From Brera to Urbino: five masterpieces return to Marche region after more than two centuries


Thanks to the MiC project 100 works come home, five large altarpieces from the deposits of the Pinacoteca di Brera have returned after more than two centuries to the Marche region and are now on display at the Galleria Nazionale delle Marche in Urbino.

After more than two centuries, 100 works are returning home thanks to a project of the Ministry of Culture. From deposits to museums, five important paintings from the deposits of the Pinacoteca di Brera in Milan have returned to the Marche region. The Galleria Nazionale delle Marche is exhibiting five large altarpieces.

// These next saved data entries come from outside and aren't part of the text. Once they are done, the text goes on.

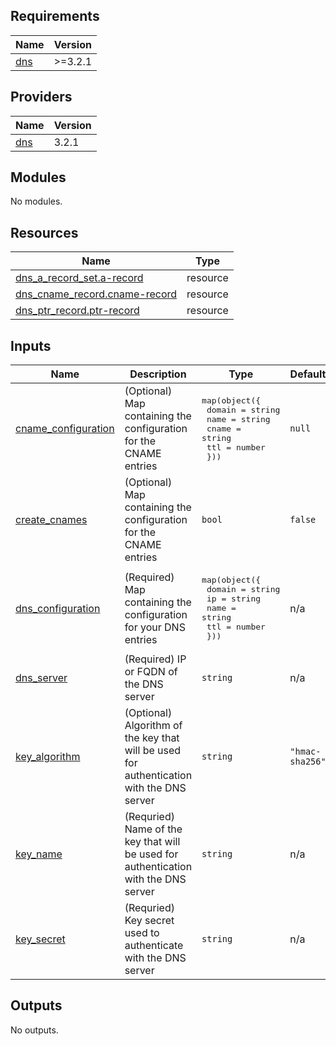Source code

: <!-- BEGINNING OF PRE-COMMIT-TERRAFORM DOCS HOOK -->
## Requirements

| Name | Version |
|------|---------|
| <a name="requirement_dns"></a> [dns](#requirement\_dns) | >=3.2.1 |

## Providers

| Name | Version |
|------|---------|
| <a name="provider_dns"></a> [dns](#provider\_dns) | 3.2.1 |

## Modules

No modules.

## Resources

| Name | Type |
|------|------|
| [dns_a_record_set.a-record](https://registry.terraform.io/providers/hashicorp/dns/latest/docs/resources/a_record_set) | resource |
| [dns_cname_record.cname-record](https://registry.terraform.io/providers/hashicorp/dns/latest/docs/resources/cname_record) | resource |
| [dns_ptr_record.ptr-record](https://registry.terraform.io/providers/hashicorp/dns/latest/docs/resources/ptr_record) | resource |

## Inputs

| Name | Description | Type | Default | Required |
|------|-------------|------|---------|:--------:|
| <a name="input_cname_configuration"></a> [cname\_configuration](#input\_cname\_configuration) | (Optional) Map containing the configuration for the CNAME entries | <pre>map(object({<br>    domain = string<br>    name   = string<br>    cname  = string<br>    ttl    = number<br>  }))</pre> | `null` | no |
| <a name="input_create_cnames"></a> [create\_cnames](#input\_create\_cnames) | (Optional) Map containing the configuration for the CNAME entries | `bool` | `false` | no |
| <a name="input_dns_configuration"></a> [dns\_configuration](#input\_dns\_configuration) | (Required) Map containing the configuration for your DNS entries | <pre>map(object({<br>    domain = string<br>    ip     = string<br>    name   = string<br>    ttl    = number<br>  }))</pre> | n/a | yes |
| <a name="input_dns_server"></a> [dns\_server](#input\_dns\_server) | (Required) IP or FQDN of the DNS server | `string` | n/a | yes |
| <a name="input_key_algorithm"></a> [key\_algorithm](#input\_key\_algorithm) | (Optional) Algorithm of the key that will be used for authentication with the DNS server | `string` | `"hmac-sha256"` | no |
| <a name="input_key_name"></a> [key\_name](#input\_key\_name) | (Requried) Name of the key that will be used for authentication with the DNS server | `string` | n/a | yes |
| <a name="input_key_secret"></a> [key\_secret](#input\_key\_secret) | (Requried) Key secret used to authenticate with the DNS server | `string` | n/a | yes |

## Outputs

No outputs.
<!-- END OF PRE-COMMIT-TERRAFORM DOCS HOOK -->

Two were created by Urbino painter Federico Barocci. The museum venue already holds one of the main nuclei of Barocci’s paintings, including the youthful Madonna di San Simone (c. 1567) for the church of San Francesco in Urbino, the Stigmata di San Francesco (1594-95) for the Capuchins in the same city, and the unfinished Assumption of the Virgin, which shows the working method of his last phase; and now it is enriched with two new works: the Madonna and Child in Glory and Saints John the Baptist and Francis, datable to the 1960s, from the Capuchin church in Fossombrone, and theEcce Homo painted for the Oratory of the Disciplinati della Croce in Urbino. This one, transferred to France after the suppression of the Urbino confraternity in 1799, returned to Italy, to the Pinacoteca di Brera in 1811. In 1847 it was displayed in the Church of the Assumption in Costa Masnaga, near Como, only to return to Brera’s storerooms in 1991. The work, left unfinished by the painter’s death, was completed in 1613 by his pupil and workshop agent Ventura Mazza.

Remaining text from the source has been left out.